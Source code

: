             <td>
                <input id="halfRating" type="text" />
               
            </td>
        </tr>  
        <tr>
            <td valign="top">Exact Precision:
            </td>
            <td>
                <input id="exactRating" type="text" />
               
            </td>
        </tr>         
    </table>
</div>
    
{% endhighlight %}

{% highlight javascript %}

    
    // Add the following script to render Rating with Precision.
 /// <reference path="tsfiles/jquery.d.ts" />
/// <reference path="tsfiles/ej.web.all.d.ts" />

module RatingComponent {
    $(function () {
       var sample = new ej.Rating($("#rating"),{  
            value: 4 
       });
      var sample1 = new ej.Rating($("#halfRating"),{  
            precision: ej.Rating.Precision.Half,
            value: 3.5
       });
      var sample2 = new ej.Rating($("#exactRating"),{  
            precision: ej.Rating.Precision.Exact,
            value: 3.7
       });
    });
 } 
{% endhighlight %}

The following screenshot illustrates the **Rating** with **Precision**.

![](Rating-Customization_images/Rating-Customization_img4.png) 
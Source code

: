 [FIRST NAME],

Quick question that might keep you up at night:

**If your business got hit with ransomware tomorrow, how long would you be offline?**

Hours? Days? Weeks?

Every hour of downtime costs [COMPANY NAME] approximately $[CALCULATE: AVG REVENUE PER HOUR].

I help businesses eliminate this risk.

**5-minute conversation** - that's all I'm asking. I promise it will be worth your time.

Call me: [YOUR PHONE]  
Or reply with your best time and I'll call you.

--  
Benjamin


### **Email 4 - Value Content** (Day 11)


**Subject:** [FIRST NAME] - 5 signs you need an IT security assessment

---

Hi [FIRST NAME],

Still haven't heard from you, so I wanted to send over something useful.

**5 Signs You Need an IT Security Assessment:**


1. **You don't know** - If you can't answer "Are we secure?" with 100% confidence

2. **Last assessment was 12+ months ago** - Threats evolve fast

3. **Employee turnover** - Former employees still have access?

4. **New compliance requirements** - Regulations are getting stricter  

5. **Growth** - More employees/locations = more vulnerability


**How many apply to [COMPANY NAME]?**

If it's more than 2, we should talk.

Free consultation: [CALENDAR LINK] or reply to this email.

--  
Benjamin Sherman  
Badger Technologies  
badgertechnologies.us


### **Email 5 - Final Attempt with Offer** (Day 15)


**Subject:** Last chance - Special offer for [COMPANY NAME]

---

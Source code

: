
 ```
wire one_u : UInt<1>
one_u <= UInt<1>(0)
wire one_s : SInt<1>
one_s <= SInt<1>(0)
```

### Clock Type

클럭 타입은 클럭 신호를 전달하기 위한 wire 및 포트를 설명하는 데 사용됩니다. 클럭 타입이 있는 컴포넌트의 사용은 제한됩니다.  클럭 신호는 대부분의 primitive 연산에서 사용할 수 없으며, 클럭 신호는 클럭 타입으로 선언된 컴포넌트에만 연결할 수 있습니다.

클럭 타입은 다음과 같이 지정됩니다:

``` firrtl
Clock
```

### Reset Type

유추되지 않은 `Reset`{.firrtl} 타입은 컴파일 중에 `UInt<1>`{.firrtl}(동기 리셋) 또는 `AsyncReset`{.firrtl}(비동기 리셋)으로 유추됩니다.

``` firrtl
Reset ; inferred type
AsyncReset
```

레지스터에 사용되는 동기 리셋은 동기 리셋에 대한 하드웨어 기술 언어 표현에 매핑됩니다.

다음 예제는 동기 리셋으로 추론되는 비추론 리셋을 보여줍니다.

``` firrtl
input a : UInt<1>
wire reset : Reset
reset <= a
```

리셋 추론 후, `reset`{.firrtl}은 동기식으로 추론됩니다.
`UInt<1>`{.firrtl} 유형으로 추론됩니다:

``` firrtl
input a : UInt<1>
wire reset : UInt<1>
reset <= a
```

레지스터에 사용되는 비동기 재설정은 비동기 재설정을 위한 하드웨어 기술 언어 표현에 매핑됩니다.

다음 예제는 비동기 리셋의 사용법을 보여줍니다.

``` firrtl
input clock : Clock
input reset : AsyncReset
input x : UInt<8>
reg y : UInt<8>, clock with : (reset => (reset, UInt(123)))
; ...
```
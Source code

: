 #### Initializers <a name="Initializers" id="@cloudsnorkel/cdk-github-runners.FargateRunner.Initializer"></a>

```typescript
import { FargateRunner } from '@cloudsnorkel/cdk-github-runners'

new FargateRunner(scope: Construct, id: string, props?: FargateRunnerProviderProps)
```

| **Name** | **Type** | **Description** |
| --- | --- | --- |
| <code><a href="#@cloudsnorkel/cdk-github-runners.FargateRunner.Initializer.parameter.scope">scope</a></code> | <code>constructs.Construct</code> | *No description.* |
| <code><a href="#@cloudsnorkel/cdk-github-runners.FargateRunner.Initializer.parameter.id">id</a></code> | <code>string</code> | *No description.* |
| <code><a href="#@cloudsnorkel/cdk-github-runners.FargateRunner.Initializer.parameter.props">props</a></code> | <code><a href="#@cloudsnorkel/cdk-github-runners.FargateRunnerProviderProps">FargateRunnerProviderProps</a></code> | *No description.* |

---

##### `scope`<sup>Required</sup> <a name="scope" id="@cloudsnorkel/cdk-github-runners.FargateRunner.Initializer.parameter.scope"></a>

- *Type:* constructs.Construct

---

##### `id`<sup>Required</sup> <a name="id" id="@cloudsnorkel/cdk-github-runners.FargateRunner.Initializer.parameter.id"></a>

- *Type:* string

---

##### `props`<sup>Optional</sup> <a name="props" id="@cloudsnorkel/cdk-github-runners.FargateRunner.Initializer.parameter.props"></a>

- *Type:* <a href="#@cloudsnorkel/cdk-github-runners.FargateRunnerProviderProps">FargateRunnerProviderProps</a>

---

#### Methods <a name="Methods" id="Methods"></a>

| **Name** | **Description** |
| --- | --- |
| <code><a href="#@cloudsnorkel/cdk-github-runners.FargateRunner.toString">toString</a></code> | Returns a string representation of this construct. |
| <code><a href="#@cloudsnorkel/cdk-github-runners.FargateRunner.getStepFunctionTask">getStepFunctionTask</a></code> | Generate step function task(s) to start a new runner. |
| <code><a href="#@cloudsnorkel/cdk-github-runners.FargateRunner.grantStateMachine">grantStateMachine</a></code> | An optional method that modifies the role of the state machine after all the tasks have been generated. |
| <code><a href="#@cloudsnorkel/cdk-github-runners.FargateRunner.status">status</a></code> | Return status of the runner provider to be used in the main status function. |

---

============

▶ [Exercise directions] Some lines contain the word "input". Pull each one out of the listing.

▶ [Exercise answer]
                <input id="halfRating" type="text" />
                <input id="exactRating" type="text" />
input a : UInt<1>
input a : UInt<1>
input clock : Clock
input reset : AsyncReset
input x : UInt<8>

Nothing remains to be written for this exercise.